緑提灯の輪(国産食材の店)
第七回 朝日屋(茨城県稲敷市)
2014/07/10
第七回 朝日屋(茨城県稲敷市)
緑提灯の輪(国産食材の店)
2014/07/10
全国各地で緑提灯を掲げる飲食店が日に日に増えています。
国産の農林水産物をカロリーベースで50%以上使用している店で飾ることのできる緑提灯は、日本を元気にするボランタリー活動の象徴です。このコーナーでは、「糀」を使ったオリジナルメニューが楽しめる緑提灯の名店をリレー方式で紹介していきます。
第七回は、自然に囲まれた「朝日屋」さんに伺いました。
緑提灯についてもっと知りたい!→http://midori-chouchin.jp/
茨城県の霞ヶ浦湖畔、田んぼと畑に囲まれた緑豊かな地。
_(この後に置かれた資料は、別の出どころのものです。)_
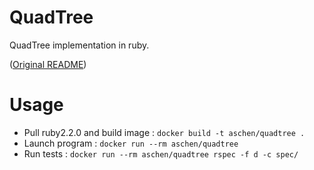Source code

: # QuadTree

QuadTree implementation in ruby.

([Original README](README_ORIGINAL.md))

# Usage

  - Pull ruby2.2.0 and build image : ```docker build -t aschen/quadtree .```
  - Launch program : ```docker run --rm aschen/quadtree```
  - Run tests : ```docker run --rm aschen/quadtree rspec -f d -c spec/```
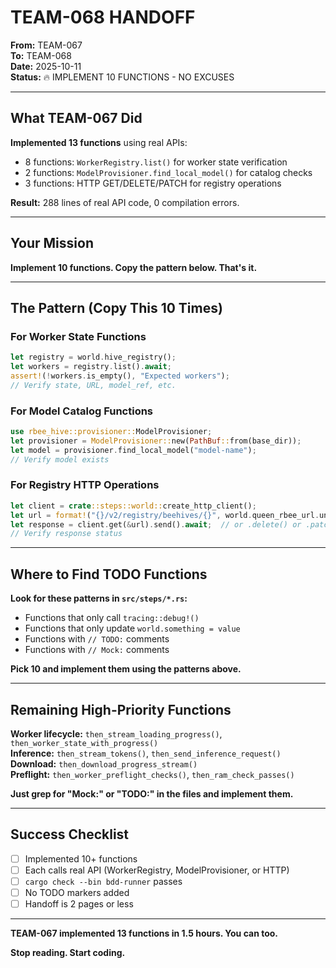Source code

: # TEAM-068 HANDOFF

**From:** TEAM-067  
**To:** TEAM-068  
**Date:** 2025-10-11  
**Status:** 🔥 IMPLEMENT 10 FUNCTIONS - NO EXCUSES

---

## What TEAM-067 Did

**Implemented 13 functions** using real APIs:
- 8 functions: `WorkerRegistry.list()` for worker state verification
- 2 functions: `ModelProvisioner.find_local_model()` for catalog checks
- 3 functions: HTTP GET/DELETE/PATCH for registry operations

**Result:** 288 lines of real API code, 0 compilation errors.

---

## Your Mission

**Implement 10 functions. Copy the pattern below. That's it.**

---

## The Pattern (Copy This 10 Times)

### For Worker State Functions

```rust
let registry = world.hive_registry();
let workers = registry.list().await;
assert!(!workers.is_empty(), "Expected workers");
// Verify state, URL, model_ref, etc.
```

### For Model Catalog Functions
```rust
use rbee_hive::provisioner::ModelProvisioner;
let provisioner = ModelProvisioner::new(PathBuf::from(base_dir));
let model = provisioner.find_local_model("model-name");
// Verify model exists
```

### For Registry HTTP Operations
```rust
let client = crate::steps::world::create_http_client();
let url = format!("{}/v2/registry/beehives/{}", world.queen_rbee_url.unwrap(), node);
let response = client.get(&url).send().await;  // or .delete() or .patch()
// Verify response status
```

---

## Where to Find TODO Functions

**Look for these patterns in `src/steps/*.rs`:**
- Functions that only call `tracing::debug!()`
- Functions that only update `world.something = value`
- Functions with `// TODO:` comments
- Functions with `// Mock:` comments

**Pick 10 and implement them using the patterns above.**

---

## Remaining High-Priority Functions

**Worker lifecycle:** `then_stream_loading_progress()`, `then_worker_state_with_progress()`  
**Inference:** `then_stream_tokens()`, `then_send_inference_request()`  
**Download:** `then_download_progress_stream()`  
**Preflight:** `then_worker_preflight_checks()`, `then_ram_check_passes()`  

**Just grep for "Mock:" or "TODO:" in the files and implement them.**

---

## Success Checklist

- [ ] Implemented 10+ functions
- [ ] Each calls real API (WorkerRegistry, ModelProvisioner, or HTTP)
- [ ] `cargo check --bin bdd-runner` passes
- [ ] No TODO markers added
- [ ] Handoff is 2 pages or less

---

**TEAM-067 implemented 13 functions in 1.5 hours. You can too.**

**Stop reading. Start coding.**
地元の人や昨今では遠方から訪れるバス釣り客でにぎわう食事処「朝日屋」さんは、緑提灯をいち早く掲げたお店です。
「緑提灯の事務局に地元出身の人がいたので、親しくなりいろいろとご指導を受けています。食材は地元で採れる野菜を使っていて、以前から食肉は国産ものばかりです」
矢幡孝志さんは三代目社長。お父様とお母様もまだ現役で奥様もいっしょに働いています。週末に訪れる釣り客を除けば、客も地域の顔見知りばかり。のどかな風景がそのまま店内に伝わって、のんびりした雰囲気に包まれています。よっぽど落ち着くのか、お店の玄関口ではツバメがせっせと巣をつくっていました。
茨城県の特産品のひとつは、全国の収穫量の約半分をしめるれんこん。ハウス栽培の恩恵で年中手に入るけれど、旬はまさに今。7月上旬から2~3週間に採れるれんこんは、ちょっと湯がいて刺身でいただくと最高だそうです。
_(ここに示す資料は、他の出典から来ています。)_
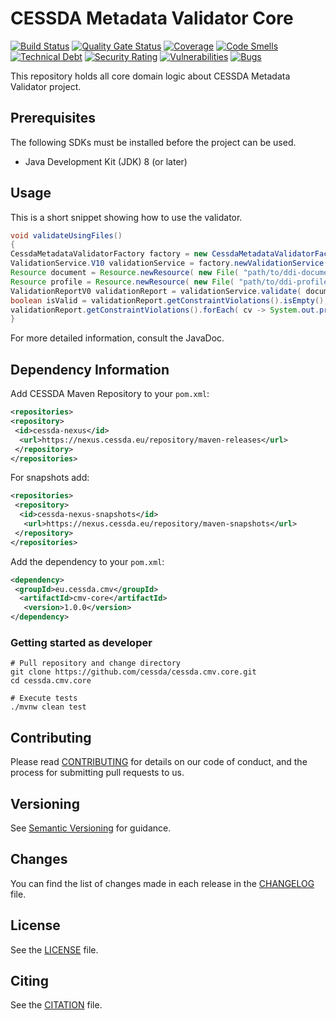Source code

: # CESSDA Metadata Validator Core

[![Build Status](https://jenkins.cessda.eu/buildStatus/icon?job=cessda.cmv.core%2Fmaster)](https://jenkins.cessda.eu/job/cessda.cmv.core/job/master/)
[![Quality Gate Status](https://sonarqube.cessda.eu/api/project_badges/measure?project=eu.cessda.cmv%3Acmv-core&metric=alert_status)](https://sonarqube.cessda.eu/dashboard?id=eu.cessda.cmv%3Acmv-core)
[![Coverage](https://sonarqube.cessda.eu/api/project_badges/measure?project=eu.cessda.cmv%3Acmv-core&metric=coverage)](https://sonarqube.cessda.eu/dashboard?id=eu.cessda.cmv%3Acmv-core)
[![Code Smells](https://sonarqube.cessda.eu/api/project_badges/measure?project=eu.cessda.cmv%3Acmv-core&metric=code_smells)](https://sonarqube.cessda.eu/dashboard?id=eu.cessda.cmv%3Acmv-core)
[![Technical Debt](https://sonarqube.cessda.eu/api/project_badges/measure?project=eu.cessda.cmv%3Acmv-core&metric=sqale_index)](https://sonarqube.cessda.eu/dashboard?id=eu.cessda.cmv%3Acmv-core)
[![Security Rating](https://sonarqube.cessda.eu/api/project_badges/measure?project=eu.cessda.cmv%3Acmv-core&metric=security_rating)](https://sonarqube.cessda.eu/dashboard?id=eu.cessda.cmv%3Acmv-core)
[![Vulnerabilities](https://sonarqube.cessda.eu/api/project_badges/measure?project=eu.cessda.cmv%3Acmv-core&metric=vulnerabilities)](https://sonarqube.cessda.eu/dashboard?id=eu.cessda.cmv%3Acmv-core)
[![Bugs](https://sonarqube.cessda.eu/api/project_badges/measure?project=eu.cessda.cmv%3Acmv-core&metric=bugs)](https://sonarqube.cessda.eu/dashboard?id=eu.cessda.cmv%3Acmv-core)

This repository holds all core domain logic about CESSDA Metadata Validator project.

## Prerequisites

The following SDKs must be installed before the project can be used.

* Java Development Kit (JDK) 8 (or later)

## Usage

This is a short snippet showing how to use the validator.

```java
void validateUsingFiles()
{
CessdaMetadataValidatorFactory factory = new CessdaMetadataValidatorFactory();
ValidationService.V10 validationService = factory.newValidationService();
Resource document = Resource.newResource( new File( "path/to/ddi-document.xml" ) );
Resource profile = Resource.newResource( new File( "path/to/ddi-profile.xml" ) );
ValidationReportV0 validationReport = validationService.validate( document, profile, BASIC );
boolean isValid = validationReport.getConstraintViolations().isEmpty();
validationReport.getConstraintViolations().forEach( cv -> System.out.println( cv.getMessage() ) );
}
```

For more detailed information, consult the JavaDoc.

## Dependency Information

Add CESSDA Maven Repository to your `pom.xml`:

```xml
<repositories>
<repository>
 <id>cessda-nexus</id>
  <url>https://nexus.cessda.eu/repository/maven-releases</url>
 </repository>
</repositories>
```

For snapshots add:

```xml
<repositories>
 <repository>
  <id>cessda-nexus-snapshots</id>
   <url>https://nexus.cessda.eu/repository/maven-snapshots</url>
 </repository>
</repositories>
```

Add the dependency to your `pom.xml`:

```xml
<dependency>
 <groupId>eu.cessda.cmv</groupId>
  <artifactId>cmv-core</artifactId>
   <version>1.0.0</version>
</dependency>
```

### Getting started as developer

```shell
# Pull repository and change directory
git clone https://github.com/cessda/cessda.cmv.core.git
cd cessda.cmv.core

# Execute tests
./mvnw clean test
```

## Contributing

Please read [CONTRIBUTING](CONTRIBUTING.md) for details on our code of conduct,
and the process for submitting pull requests to us.

## Versioning

See [Semantic Versioning](https://semver.org/) for guidance.

## Changes

You can find the list of changes made in each release in the
[CHANGELOG](CHANGELOG.md) file.

## License

See the [LICENSE](LICENSE.txt) file.

## Citing

See the [CITATION](CITATION.cff) file.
「水分が多いからしゃきしゃき。甘味があっておいしいですよ。もうちょっと遅い時期にきたら食べられたのに……」
残念無念。せっかくなので収穫直前のれんこん畑を撮影してきました。
「れんこんの素揚げチップスは定番。あとは、粉末にして米や蕎麦に混ぜたり、れんこん茶で飲んだり。花粉症やアトピーに効くといわれているらしくて、近所に住むぜんそくのおばあさんに粉末を分けてあげています」
ユニークなれんこんの活用法を見つけました。れんこんの茎を乾かしたストロー。このアイデアには都会からくる子どもも大喜びだそうです。
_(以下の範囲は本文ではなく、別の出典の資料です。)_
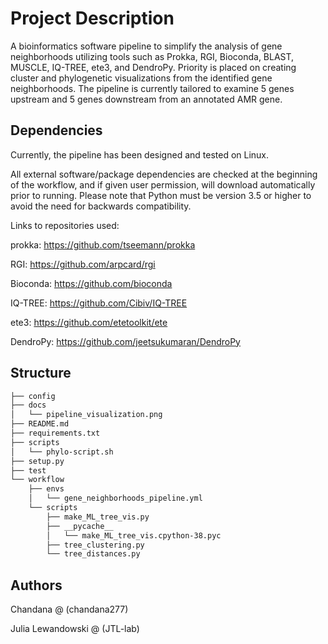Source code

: 
<h1> Project Description </h1>
A bioinformatics software pipeline to simplify the analysis of gene neighborhoods utilizing tools such as Prokka, RGI, Bioconda, BLAST, MUSCLE, IQ-TREE, ete3, and DendroPy. Priority is placed on creating cluster and phylogenetic visualizations from the identified gene neighborhoods. The pipeline is currently tailored to examine 5 genes upstream and 5 genes downstream from an annotated AMR gene.

<h2> Dependencies </h2>
Currently, the pipeline has been designed and tested on Linux.


All external software/package dependencies are checked at the beginning of the workflow, and if given user permission, will download automatically prior to running. Please note that Python must be version 3.5 or higher to avoid the need for backwards compatibility.

Links to repositories used:

prokka: https://github.com/tseemann/prokka

RGI: https://github.com/arpcard/rgi

Bioconda: https://github.com/bioconda

IQ-TREE: https://github.com/Cibiv/IQ-TREE

ete3: https://github.com/etetoolkit/ete

DendroPy: https://github.com/jeetsukumaran/DendroPy

<h2> Structure </h2> 

```bash
├── config
├── docs
│   └── pipeline_visualization.png
├── README.md
├── requirements.txt
├── scripts
│   └── phylo-script.sh
├── setup.py
├── test
└── workflow
    ├── envs
    │   └── gene_neighborhoods_pipeline.yml
    └── scripts
        ├── make_ML_tree_vis.py
        ├── __pycache__
        │   └── make_ML_tree_vis.cpython-38.pyc
        ├── tree_clustering.py
        └── tree_distances.py
```

<h2> Authors </h2>
Chandana @ (chandana277)

Julia Lewandowski @ (JTL-lab)
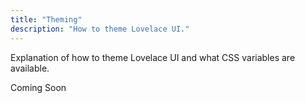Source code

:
 ```yaml
---
title: "Theming"
description: "How to theme Lovelace UI."
---
```


Explanation of how to theme Lovelace UI and what CSS variables are available.

Coming Soon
もうひとつ、懐かしいものがありました。米に砂糖をからめて圧力をかけ膨張させた「バクダン」(別名、ポン菓子)と呼ばれるお菓子。とうもろこしを原料とするポップコーンの日本版です。米は1分づきがちょうどいい塩梅に膨らむそうで、れんこんパウダーが隠し味で使われています。
肉料理や和えものに使う塩糀は自家製です。
「魚や鶏肉、豚肉は2日くらい漬けるとだいぶやわらかくなって、味にもコクが出ます。野菜を漬けるならば、置き石してひと晩。野菜と塩糀を混ぜるだけなら2~3日じっくりと。塩糀は料理に欠かせません」
塩糀に漬け込んだ鶏を使った唐揚げと照り焼きは、歯ごたえがやさしくて味は濃厚。きゅうり、キャベツ、にんじんにすり胡麻をまぶした塩糀お浸しは、うまみが乗って食べ応え十分。ご飯が欲しくなります。
「霞ヶ浦のれんこんを食べて育ったれんこん豚も塩糀に漬けると一段とおいしくなります。おろしたれんこんとひき肉で作る<れんこんコロッケ>も名物です」
ふと、お店の外に視線を移すと、視界の大部分は自然界の緑で覆われます。都会で暮らす人にとっては、これこそ最高のごちそうではないでしょうか。